→ **Problem to solve**: Transcribe exactly the lines from the one holding "3. Deploy อัตโนมัติ" to the end of the data below, including both of those lines and no others.
━━━ Records for the task ━━━
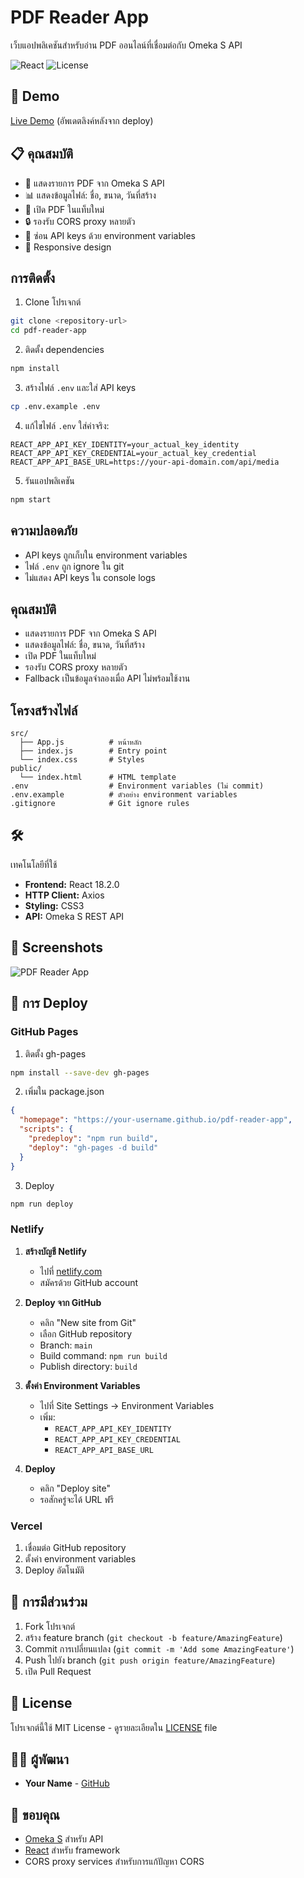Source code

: # PDF Reader App

เว็บแอปพลิเคชันสำหรับอ่าน PDF ออนไลน์ที่เชื่อมต่อกับ Omeka S API

![React](https://img.shields.io/badge/React-18.2.0-blue)
![License](https://img.shields.io/badge/License-MIT-green)

## 🚀 Demo

[Live Demo](https://your-username.github.io/pdf-reader-app) (อัพเดตลิงค์หลังจาก deploy)

## 📋 คุณสมบัติ

- 📄 แสดงรายการ PDF จาก Omeka S API
- 📊 แสดงข้อมูลไฟล์: ชื่อ, ขนาด, วันที่สร้าง
- 🔗 เปิด PDF ในแท็บใหม่
- 🔒 รองรับ CORS proxy หลายตัว
- 🔐 ซ่อน API keys ด้วย environment variables
- 📱 Responsive design

## การติดตั้ง

1. Clone โปรเจกต์
```bash
git clone <repository-url>
cd pdf-reader-app
```

2. ติดตั้ง dependencies
```bash
npm install
```

3. สร้างไฟล์ `.env` และใส่ API keys
```bash
cp .env.example .env
```

4. แก้ไขไฟล์ `.env` ใส่ค่าจริง:
```
REACT_APP_API_KEY_IDENTITY=your_actual_key_identity
REACT_APP_API_KEY_CREDENTIAL=your_actual_key_credential
REACT_APP_API_BASE_URL=https://your-api-domain.com/api/media
```

5. รันแอปพลิเคชัน
```bash
npm start
```

## ความปลอดภัย

- API keys ถูกเก็บใน environment variables
- ไฟล์ `.env` ถูก ignore ใน git
- ไม่แสดง API keys ใน console logs

## คุณสมบัติ

- แสดงรายการ PDF จาก Omeka S API
- แสดงข้อมูลไฟล์: ชื่อ, ขนาด, วันที่สร้าง
- เปิด PDF ในแท็บใหม่
- รองรับ CORS proxy หลายตัว
- Fallback เป็นข้อมูลจำลองเมื่อ API ไม่พร้อมใช้งาน

## โครงสร้างไฟล์

```
src/
  ├── App.js          # หน้าหลัก
  ├── index.js        # Entry point
  └── index.css       # Styles
public/
  └── index.html      # HTML template
.env                  # Environment variables (ไม่ commit)
.env.example          # ตัวอย่าง environment variables
.gitignore            # Git ignore rules
```
## 🛠️
 เทคโนโลยีที่ใช้

- **Frontend:** React 18.2.0
- **HTTP Client:** Axios
- **Styling:** CSS3
- **API:** Omeka S REST API

## 📸 Screenshots

![PDF Reader App](./screenshots/main-page.png)

## 🚀 การ Deploy

### GitHub Pages

1. ติดตั้ง gh-pages
```bash
npm install --save-dev gh-pages
```

2. เพิ่มใน package.json
```json
{
  "homepage": "https://your-username.github.io/pdf-reader-app",
  "scripts": {
    "predeploy": "npm run build",
    "deploy": "gh-pages -d build"
  }
}
```

3. Deploy
```bash
npm run deploy
```

### Netlify

1. **สร้างบัญชี Netlify**
   - ไปที่ [netlify.com](https://netlify.com)
   - สมัครด้วย GitHub account

2. **Deploy จาก GitHub**
   - คลิก "New site from Git"
   - เลือก GitHub repository
   - Branch: `main`
   - Build command: `npm run build`
   - Publish directory: `build`

3. **ตั้งค่า Environment Variables**
   - ไปที่ Site Settings → Environment Variables
   - เพิ่ม:
     - `REACT_APP_API_KEY_IDENTITY`
     - `REACT_APP_API_KEY_CREDENTIAL`
     - `REACT_APP_API_BASE_URL`

4. **Deploy**
   - คลิก "Deploy site"
   - รอสักครู่จะได้ URL ฟรี

### Vercel

1. เชื่อมต่อ GitHub repository
2. ตั้งค่า environment variables
3. Deploy อัตโนมัติ

## 🤝 การมีส่วนร่วม

1. Fork โปรเจกต์
2. สร้าง feature branch (`git checkout -b feature/AmazingFeature`)
3. Commit การเปลี่ยนแปลง (`git commit -m 'Add some AmazingFeature'`)
4. Push ไปยัง branch (`git push origin feature/AmazingFeature`)
5. เปิด Pull Request

## 📝 License

โปรเจกต์นี้ใช้ MIT License - ดูรายละเอียดใน [LICENSE](LICENSE) file

## 👨‍💻 ผู้พัฒนา

- **Your Name** - [GitHub](https://github.com/your-username)

## 🙏 ขอบคุณ

- [Omeka S](https://omeka.org/s/) สำหรับ API
- [React](https://reactjs.org/) สำหรับ framework
- CORS proxy services สำหรับการแก้ปัญหา CORS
━━━
→ **Response area**:
3. Deploy อัตโนมัติ

## 🤝 การมีส่วนร่วม

1. Fork โปรเจกต์
2. สร้าง feature branch (`git checkout -b feature/AmazingFeature`)
3. Commit การเปลี่ยนแปลง (`git commit -m 'Add some AmazingFeature'`)
4. Push ไปยัง branch (`git push origin feature/AmazingFeature`)
5. เปิด Pull Request

## 📝 License

โปรเจกต์นี้ใช้ MIT License - ดูรายละเอียดใน [LICENSE](LICENSE) file

## 👨‍💻 ผู้พัฒนา

- **Your Name** - [GitHub](https://github.com/your-username)

## 🙏 ขอบคุณ

- [Omeka S](https://omeka.org/s/) สำหรับ API
- [React](https://reactjs.org/) สำหรับ framework
- CORS proxy services สำหรับการแก้ปัญหา CORS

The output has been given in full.